TASK PROMPT –
Report each line of the data below in which "loading" appears.

PROVIDED RECORDS –
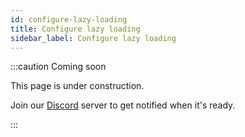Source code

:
 ```yaml
---
id: configure-lazy-loading
title: Configure lazy loading
sidebar_label: Configure lazy loading
---
```


:::caution Coming soon

This page is under construction.

Join our [Discord](https://discord.traxion.dev/) server to get notified when it's ready.

:::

REPLY –
id: configure-lazy-loading
title: Configure lazy loading
sidebar_label: Configure lazy loading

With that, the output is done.